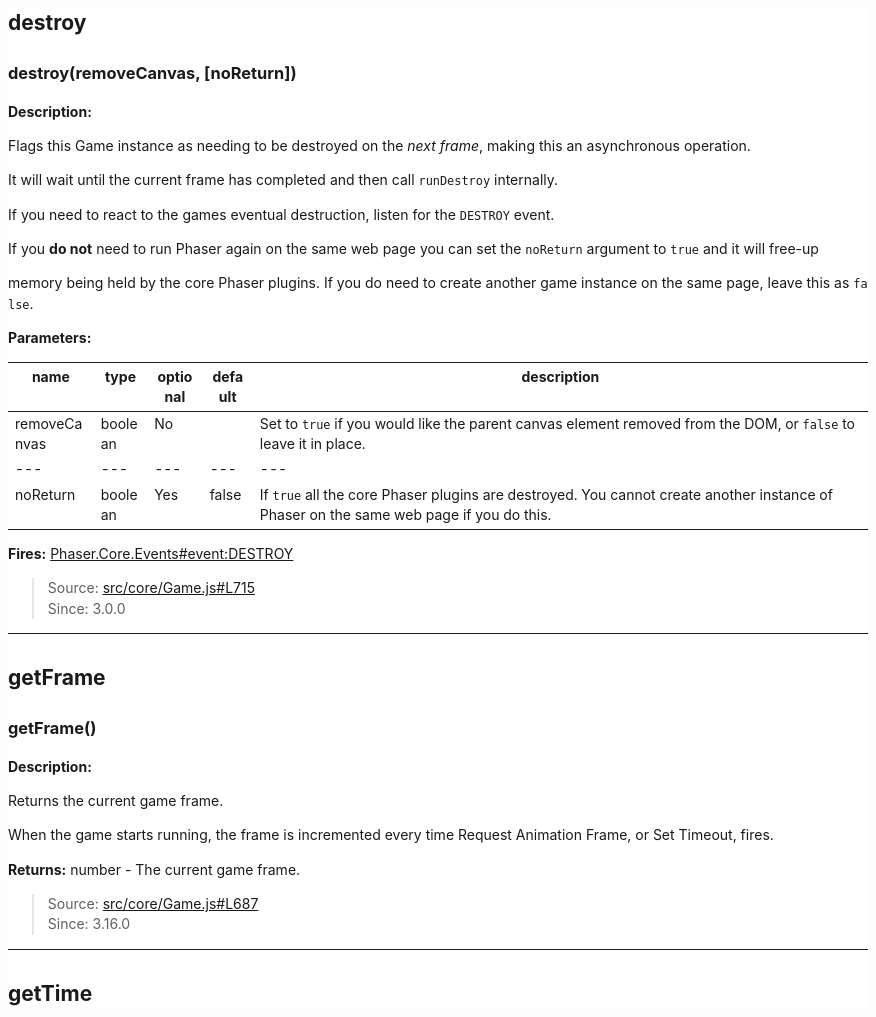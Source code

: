 
## destroy

### <instance> destroy(removeCanvas, [noReturn])

**Description:**

Flags this Game instance as needing to be destroyed on the *next frame*, making this an asynchronous operation.

It will wait until the current frame has completed and then call `runDestroy` internally.

If you need to react to the games eventual destruction, listen for the `DESTROY` event.

If you **do not** need to run Phaser again on the same web page you can set the `noReturn` argument to `true` and it will free-up

memory being held by the core Phaser plugins. If you do need to create another game instance on the same page, leave this as `false`.

**Parameters:**

| name | type | optional | default | description |
| --- | --- | --- | --- | --- |
| removeCanvas | boolean | No |  | Set to `true` if you would like the parent canvas element removed from the DOM, or `false` to leave it in place. |
| --- | --- | --- | --- | --- |
| noReturn | boolean | Yes | false | If `true` all the core Phaser plugins are destroyed. You cannot create another instance of Phaser on the same web page if you do this. |

**Fires:** [Phaser.Core.Events#event:DESTROY](../event/core-events.md)

> Source: [src/core/Game.js#L715](https://github.com/phaserjs/phaser/blob/v3.87.0/src/core/Game.js#L715)  
> Since: 3.0.0

---

## getFrame

### <instance> getFrame()

**Description:**

Returns the current game frame.

When the game starts running, the frame is incremented every time Request Animation Frame, or Set Timeout, fires.

**Returns:** number - The current game frame.

> Source: [src/core/Game.js#L687](https://github.com/phaserjs/phaser/blob/v3.87.0/src/core/Game.js#L687)  
> Since: 3.16.0

---

## getTime
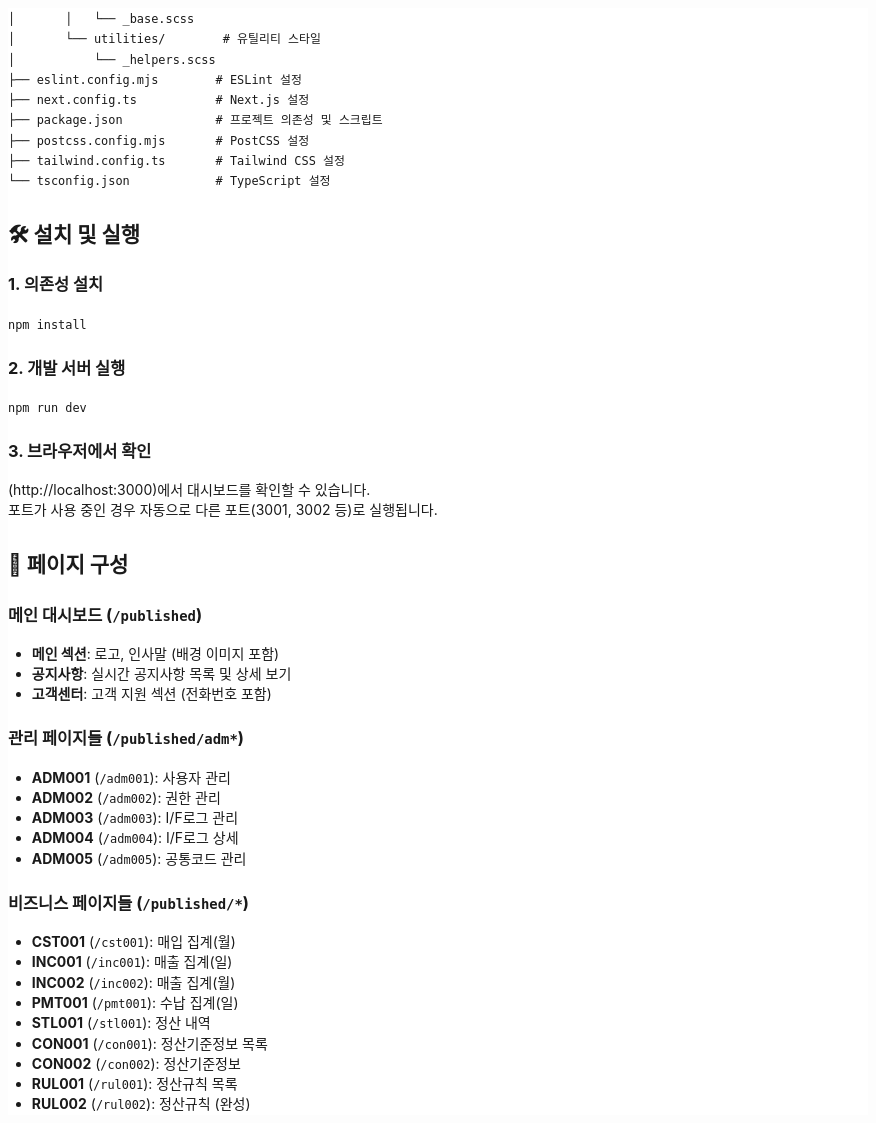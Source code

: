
 ```
│       │   └── _base.scss
│       └── utilities/        # 유틸리티 스타일
│           └── _helpers.scss
├── eslint.config.mjs        # ESLint 설정
├── next.config.ts           # Next.js 설정
├── package.json             # 프로젝트 의존성 및 스크립트
├── postcss.config.mjs       # PostCSS 설정
├── tailwind.config.ts       # Tailwind CSS 설정
└── tsconfig.json            # TypeScript 설정
```

## 🛠️ 설치 및 실행

### 1. 의존성 설치

```bash
npm install
```

### 2. 개발 서버 실행

```bash
npm run dev
```

### 3. 브라우저에서 확인

(http://localhost:3000)에서 대시보드를 확인할 수 있습니다.  
포트가 사용 중인 경우 자동으로 다른 포트(3001, 3002 등)로 실행됩니다.

## 📄 페이지 구성

### 메인 대시보드 (`/published`)
- **메인 섹션**: 로고, 인사말 (배경 이미지 포함)
- **공지사항**: 실시간 공지사항 목록 및 상세 보기
- **고객센터**: 고객 지원 섹션 (전화번호 포함)

### 관리 페이지들 (`/published/adm*`)
- **ADM001** (`/adm001`): 사용자 관리
- **ADM002** (`/adm002`): 권한 관리
- **ADM003** (`/adm003`): I/F로그 관리
- **ADM004** (`/adm004`): I/F로그 상세
- **ADM005** (`/adm005`): 공통코드 관리

### 비즈니스 페이지들 (`/published/*`)
- **CST001** (`/cst001`): 매입 집계(월)
- **INC001** (`/inc001`): 매출 집계(일)
- **INC002** (`/inc002`): 매출 집계(월)
- **PMT001** (`/pmt001`): 수납 집계(일)
- **STL001** (`/stl001`): 정산 내역
- **CON001** (`/con001`): 정산기준정보 목록
- **CON002** (`/con002`): 정산기준정보
- **RUL001** (`/rul001`): 정산규칙 목록
- **RUL002** (`/rul002`): 정산규칙 (완성)
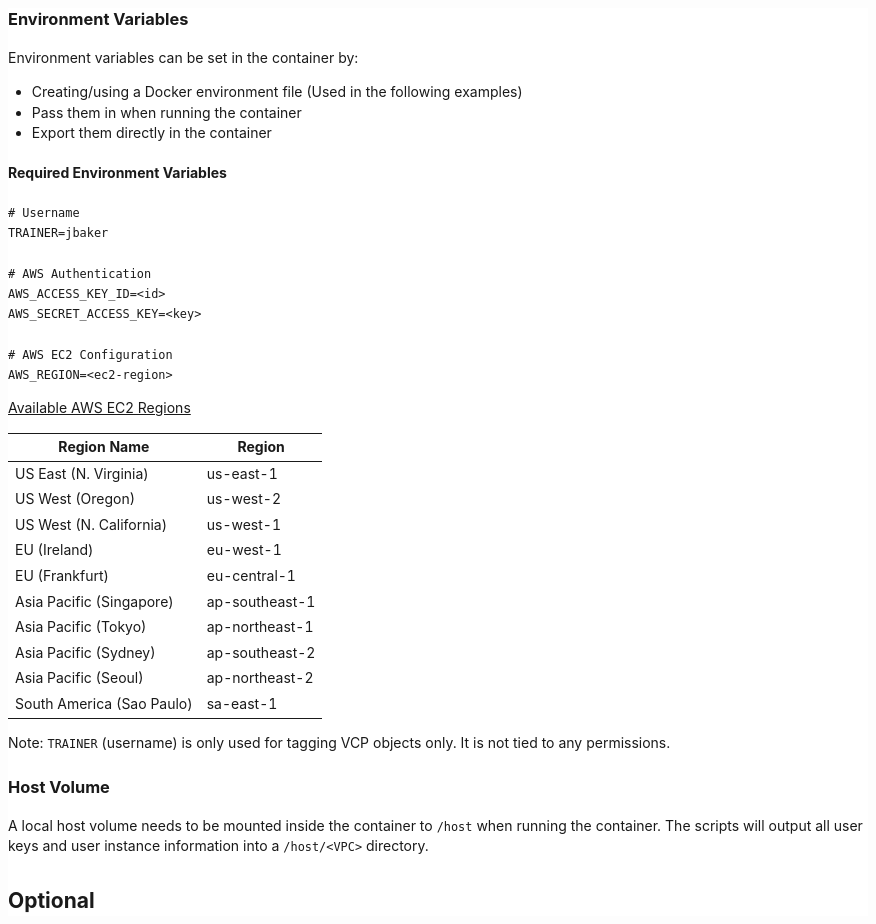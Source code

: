 ### Environment Variables

Environment variables can be set in the container by:

- Creating/using a Docker environment file (Used in the following examples)
- Pass them in when running the container
- Export them directly in the container

#### Required Environment Variables

```
# Username
TRAINER=jbaker

# AWS Authentication
AWS_ACCESS_KEY_ID=<id>
AWS_SECRET_ACCESS_KEY=<key>

# AWS EC2 Configuration
AWS_REGION=<ec2-region>
```

[Available AWS EC2 Regions](http://docs.aws.amazon.com/general/latest/gr/rande.html#ec2_region)

| Region Name | Region |
| --- | --- |
| US East (N. Virginia)	| us-east-1 |
| US West (Oregon)	| us-west-2 |
| US West (N. California)	| us-west-1 |
| EU (Ireland)	| eu-west-1 |
| EU (Frankfurt)	| eu-central-1 |
| Asia Pacific (Singapore)	| ap-southeast-1 |
| Asia Pacific (Tokyo)	| ap-northeast-1 |
| Asia Pacific (Sydney)	| ap-southeast-2 |
| Asia Pacific (Seoul)	| ap-northeast-2 |
| South America (Sao Paulo)	| sa-east-1 |

Note: `TRAINER` (username) is only used for tagging VCP objects only. It is not tied to any permissions.

### Host Volume

A local host volume needs to be mounted inside the container to `/host` when running the container. The scripts will output all user keys and user instance information into a `/host/<VPC>` directory.

## Optional
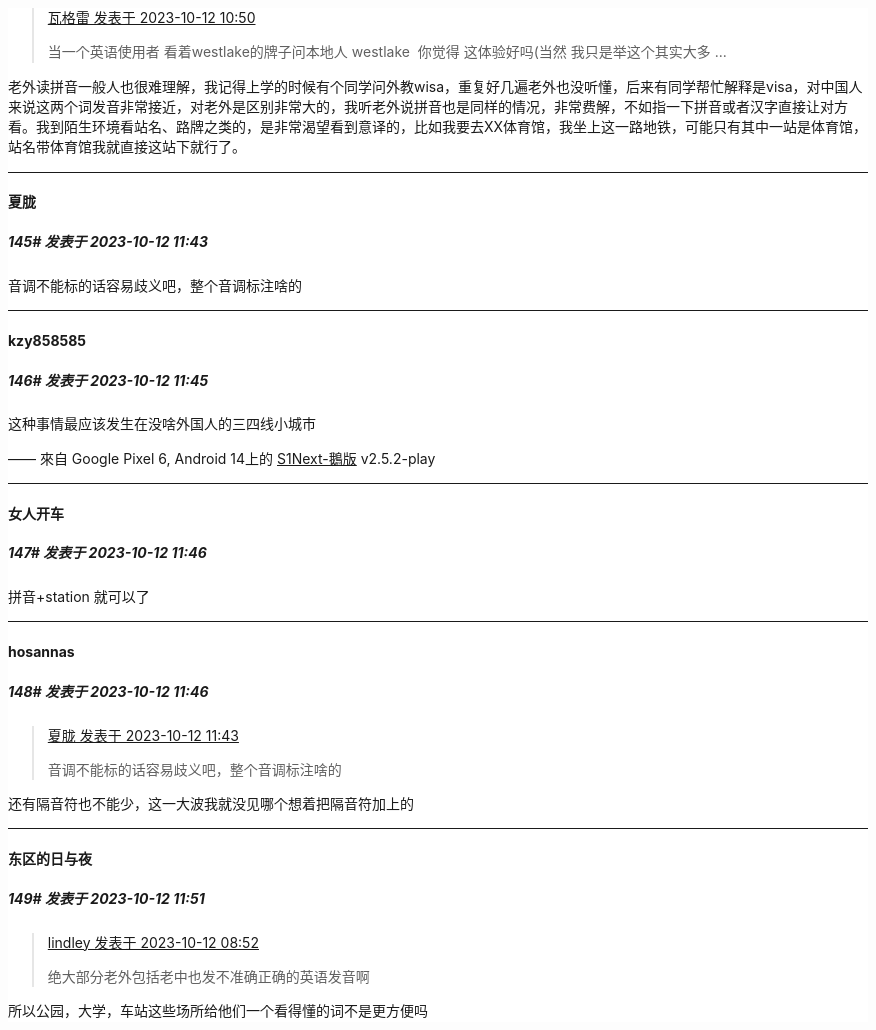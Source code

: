 <blockquote><a href="httphttps://bbs.saraba1st.com/2b/forum.php?mod=redirect&amp;goto=findpost&amp;pid=62694711&amp;ptid=2156405" target="_blank">瓦格雷 发表于 2023-10-12 10:50</a>

当一个英语使用者 看着westlake的牌子问本地人 westlake  你觉得 这体验好吗(当然 我只是举这个其实大多 ...</blockquote>
老外读拼音一般人也很难理解，我记得上学的时候有个同学问外教wisa，重复好几遍老外也没听懂，后来有同学帮忙解释是visa，对中国人来说这两个词发音非常接近，对老外是区别非常大的，我听老外说拼音也是同样的情况，非常费解，不如指一下拼音或者汉字直接让对方看。我到陌生环境看站名、路牌之类的，是非常渴望看到意译的，比如我要去XX体育馆，我坐上这一路地铁，可能只有其中一站是体育馆，站名带体育馆我就直接这站下就行了。

*****

####  夏胧  
##### 145#       发表于 2023-10-12 11:43

音调不能标的话容易歧义吧，整个音调标注啥的


*****

####  kzy858585  
##### 146#       发表于 2023-10-12 11:45

这种事情最应该发生在没啥外国人的三四线小城市

—— 來自 Google Pixel 6, Android 14上的 [S1Next-鵝版](https://github.com/ykrank/S1-Next/releases) v2.5.2-play

*****

####  女人开车  
##### 147#       发表于 2023-10-12 11:46

拼音+station 就可以了

*****

####  hosannas  
##### 148#       发表于 2023-10-12 11:46

<blockquote><a href="httphttps://bbs.saraba1st.com/2b/forum.php?mod=redirect&amp;goto=findpost&amp;pid=62695406&amp;ptid=2156405" target="_blank">夏胧 发表于 2023-10-12 11:43</a>

音调不能标的话容易歧义吧，整个音调标注啥的</blockquote>
还有隔音符也不能少，这一大波我就没见哪个想着把隔音符加上的

*****

####  东区的日与夜  
##### 149#       发表于 2023-10-12 11:51

<blockquote><a href="httphttps://bbs.saraba1st.com/2b/forum.php?mod=redirect&amp;goto=findpost&amp;pid=62693295&amp;ptid=2156405" target="_blank">lindley 发表于 2023-10-12 08:52</a>

绝大部分老外包括老中也发不准确正确的英语发音啊</blockquote>
所以公园，大学，车站这些场所给他们一个看得懂的词不是更方便吗


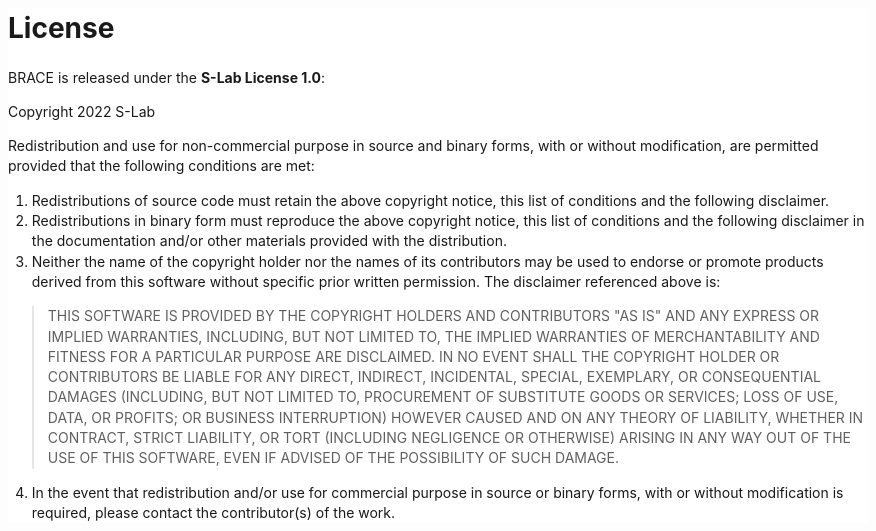 # License

BRACE is released under the **S-Lab License 1.0**:

Copyright 2022 S-Lab

Redistribution and use for non-commercial purpose in source and binary forms, with or without modification, 
are permitted provided that the following conditions are met:
1. Redistributions of source code must retain the above copyright notice, this list of conditions and the 
following disclaimer.
2. Redistributions in binary form must reproduce the above copyright notice, this list of conditions and the 
following disclaimer in the documentation and/or other materials provided with the distribution.
3. Neither the name of the copyright holder nor the names of its contributors may be used to endorse or promote 
products derived from this software without specific prior written permission. The disclaimer referenced above is:
> THIS SOFTWARE IS PROVIDED BY THE COPYRIGHT HOLDERS AND CONTRIBUTORS "AS IS" AND ANY EXPRESS OR IMPLIED WARRANTIES, 
INCLUDING, BUT NOT LIMITED TO, THE IMPLIED WARRANTIES OF MERCHANTABILITY AND FITNESS FOR A PARTICULAR PURPOSE ARE 
DISCLAIMED. IN NO EVENT SHALL THE COPYRIGHT HOLDER OR CONTRIBUTORS BE LIABLE FOR ANY DIRECT, INDIRECT, INCIDENTAL, 
SPECIAL, EXEMPLARY, OR CONSEQUENTIAL DAMAGES (INCLUDING, BUT NOT LIMITED TO, PROCUREMENT OF SUBSTITUTE GOODS OR 
SERVICES; LOSS OF USE, DATA, OR PROFITS; OR BUSINESS INTERRUPTION) HOWEVER CAUSED AND ON ANY THEORY OF LIABILITY, 
WHETHER IN CONTRACT, STRICT LIABILITY, OR TORT (INCLUDING NEGLIGENCE OR OTHERWISE) ARISING IN ANY WAY OUT OF THE USE OF
THIS SOFTWARE, EVEN IF ADVISED OF THE POSSIBILITY OF SUCH DAMAGE.
4. In the event that redistribution and/or use for commercial purpose in source or binary forms, with or without 
modification is required, please contact the contributor(s) of the work.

□ □ □

## Task to carry out:
Each line above that includes the word "json" is to be copied.

## Exercise response:
├── package.json             # 프로젝트 의존성 및 스크립트
└── tsconfig.json            # TypeScript 설정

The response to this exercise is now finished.